Brotherhood Of Beings

Ensign Flandry, CHAPTER TWO.

Commander Max Abrams thinks:

"In spite of what the brotherhood-of-beings sentimentalists kept bleating, Merseians did not really think in human style." (p. 18)

Of course not, any more than human beings think in Merseian style. But both species are indeed beings sharing a universe. Brotherhood of beings should involve valuing and learning about differences between species. Later, in CHAPTER FIVE, Abrams tells Flandry that all beings are not brothers and that not even all men are. Yet, later still, Dennitza demonstrates that human beings and Merseians can share a planet.

Poul Anderson projects familiar issues into a multi-species, interstellar future.

5 comments:

S.M. Stirling said...

"My tribe good, your tribe stinks" is a common, in fact universal, human trait.

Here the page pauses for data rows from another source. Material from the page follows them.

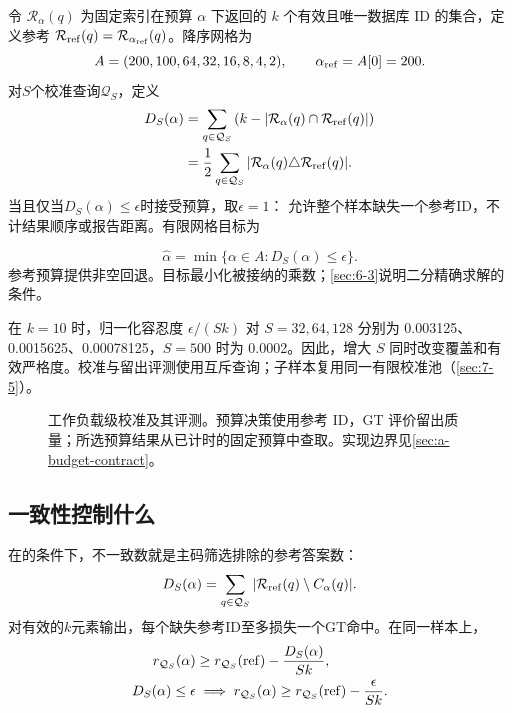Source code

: 令 $\mathcal R_\alpha(q)$ 为固定索引在预算 $\alpha$ 下返回的 $k$ 个有效且唯一数据库 ID 的集合，定义参考 $\mathcal R_{\rm ref}(q)=\mathcal R_{\alpha_{\rm ref}}(q)$。降序网格为
\begin{equation}
 A=(200,100,64,32,16,8,4,2),\qquad \alpha_{\rm ref}=A[0]=200.
 \label{eq:6-grid}
\end{equation}
对$S$个校准查询$\mathcal Q_S$，定义
\begin{equation}
 \begin{aligned}
 D_S(\alpha)
 &=\sum_{q\in\mathcal Q_S}
   \left(k-|\mathcal R_\alpha(q)\cap\mathcal R_{\rm ref}(q)|\right)\\
 &=\frac12\sum_{q\in\mathcal Q_S}
   |\mathcal R_\alpha(q)\triangle\mathcal R_{\rm ref}(q)|.
 \end{aligned}
 \label{eq:6-agreement}
\end{equation}
当且仅当$D_S(\alpha)\leq\epsilon$时接受预算，取$\epsilon=1$：
允许整个样本缺失一个参考ID，不计结果顺序或报告距离。有限网格目标为

\begin{equation}
 \widehat\alpha=\min\{\alpha\in A:D_S(\alpha)\leq\epsilon\}.
 \label{eq:6-selection-objective}
\end{equation}
参考预算提供非空回退。目标最小化被接纳的乘数；\cref{sec:6-3}说明二分精确求解的条件。

在 $k=10$ 时，归一化容忍度 $\epsilon/(Sk)$ 对 $S=32,64,128$ 分别为 0.003125、0.0015625、0.00078125，$S=500$ 时为 0.0002。因此，增大 $S$ 同时改变覆盖和有效严格度。校准与留出评测使用互斥查询；子样本复用同一有限校准池（\cref{sec:7-5}）。

\begin{figure}[htbp]
\centering

\caption[工作负载级校准与评测]{工作负载级校准及其评测。预算决策使用参考 ID，GT 评价留出质量；所选预算结果从已计时的固定预算中查取。实现边界见\cref{sec:a-budget-contract}。}
\label{fig:6-calibration}
\end{figure}

\subsection{一致性控制什么}

在的条件下，不一致数就是主码筛选排除的参考答案数：
\begin{equation}
 D_S(\alpha)=\sum_{q\in\mathcal Q_S}
       |\mathcal R_{\rm ref}(q)\setminus C_\alpha(q)|.
 \label{eq:6-reference-coverage}
\end{equation}
对有效的$k$元素输出，每个缺失参考ID至多损失一个GT命中。在同一样本上，
\begin{equation}
 \begin{aligned}
 r_{\mathcal Q_S}(\alpha)
 &\geq r_{\mathcal Q_S}({\rm ref})-\frac{D_S(\alpha)}{Sk},\\
 D_S(\alpha)\leq\epsilon
 &\implies r_{\mathcal Q_S}(\alpha)
       \geq r_{\mathcal Q_S}({\rm ref})-\frac{\epsilon}{Sk}.
 \end{aligned}
 \label{eq:6-relative-recall}
\end{equation}

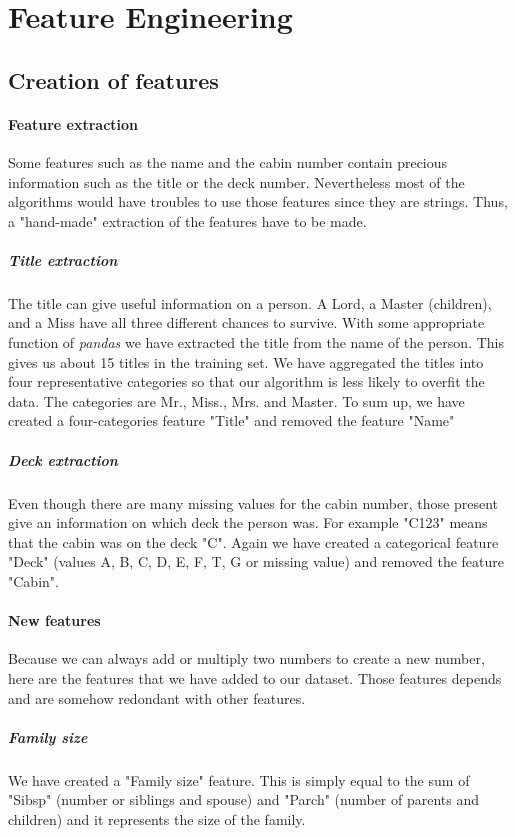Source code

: \documentclass[11pt,a4paper,portrait]{article}
\begin{document}
\section{Feature Engineering}

\subsection{Creation of features}

\paragraph{Feature extraction}
Some features such as the name and the cabin number contain precious information such as the title or the deck number. Nevertheless most of the algorithms would have troubles to use those features since they are strings. Thus, a "hand-made" extraction of the features have to be made.

\subparagraph{Title extraction}
The title can give useful information on a person. A Lord, a Master (children), and a Miss have all three different chances to survive. With some appropriate function of \textit{pandas} we have extracted the title from the name of the person. This gives us about 15 titles in the training set. We have aggregated the titles into four representative categories so that our algorithm is less likely to overfit the data. The categories are Mr., Miss., Mrs. and Master. To sum up, we have created a four-categories feature "Title" and removed the feature "Name"


\subparagraph{Deck extraction}
Even though there are many missing values for the cabin number, those present give an information on which deck the person was. For example "C123" means that the cabin was on the deck "C". Again we have created a categorical feature "Deck" (values A, B, C, D, E, F, T, G or missing value) and removed the feature "Cabin".

\paragraph{New features}
Because we can always add or multiply two numbers to create a new number, here are the features that we have added to our dataset. Those features depends and are somehow redondant with other features.

\subparagraph{Family size}
We have created a "Family size" feature. This is simply equal to the sum of "Sibsp" (number or siblings and spouse) and "Parch" (number of parents and children) and it represents the size of the family.
\end{document}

If you try to fight it -- treat it as a problem to be solved -- you just create an anti-tribalist tribe.

Which, feeling its own solidarity and righteousness, must FIGHT! FIGHT! FIGHT! against the Bad-Wrong Tribalist Tribe... 8-).

It's like trying to outrun your own sweat.

Tribalism isn't a problem to be solved; it's a condition to be managed. Mistaking the one for the other is something that -always- leads to bad results.

Sean M. Brooks said...

Kaor, Paul!

And I still disagree with you. Stirling beat me to explaining why, more pithily and amusingly than I could have.

The example you cited, Dennitza, succeeded only because the humans and Merseians there were able to MANAGE their different forms of tribalism in mutually beneficial ways. And it would be foolish to expect all such attempts to succeed.

Ad astra! Sean

S.M. Stirling said...

Also, Dennitza's culture was unusually close to Merseian norms, while the Merseians there were in 'reaction', I think, against the specific way Merseia's dominant culture had evolved.

Note that Merseia had many -different- political setups (including at least one "People's Republic") before unification, and there are cultural differences there even in Flandry's time.

Merseia is rather as if a somewhat conservative version of Meiji Japan had come to dominate the world.

S.M. Stirling said...

Merseians do seem to be, on average, a bit more combative than human beings.

Sean M. Brooks said...

Kaor, Mr. Stirling!

I never thought before, of thinking Dennitza that close to Merseian norms, but I can see your point. Also, I've suggested before that some of the Merseians who settled there came from the losers in the power struggles between rival Vachs, the Gethfennu, and differently organized Merseian nations preceding the unification of that planet.

And some might have been Star Believers, Merseians more inclined to be friendly to other races.